• Work instructions:
Copy the entries below word for word, minus the pictures.

(Collected data)
|---|

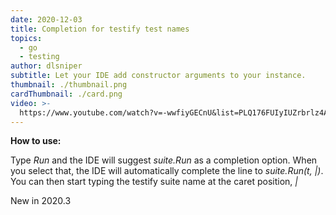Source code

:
 ```yaml
---
date: 2020-12-03
title: Completion for testify test names
topics:
  - go
  - testing
author: dlsniper
subtitle: Let your IDE add constructor arguments to your instance.
thumbnail: ./thumbnail.png
cardThumbnail: ./card.png
video: >-
  https://www.youtube.com/watch?v=-wwfiyGECnU&list=PLQ176FUIyIUZrbrlz4AY1V8VzBJKZyVlW&index=28
---
```

**How to use:**

Type _Run_ and the IDE will suggest _suite.Run_ as a completion option. When you select that, the IDE will automatically complete the line to _suite.Run(t, |)_. You can then start typing the testify suite name at the caret position, _|_

<span class="tag is-rounded">New in 2020.3</span>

|---|

• Expected output:
Source code

:
 ```yaml
---
date: 2020-12-03
title: Completion for testify test names
topics:
  - go
  - testing
author: dlsniper
subtitle: Let your IDE add constructor arguments to your instance.
thumbnail: ./thumbnail.png
cardThumbnail: ./card.png
video: >-
  https://www.youtube.com/watch?v=-wwfiyGECnU&list=PLQ176FUIyIUZrbrlz4AY1V8VzBJKZyVlW&index=28
---
```

**How to use:**

Type _Run_ and the IDE will suggest _suite.Run_ as a completion option. When you select that, the IDE will automatically complete the line to _suite.Run(t, |)_. You can then start typing the testify suite name at the caret position, _|_

<span class="tag is-rounded">New in 2020.3</span>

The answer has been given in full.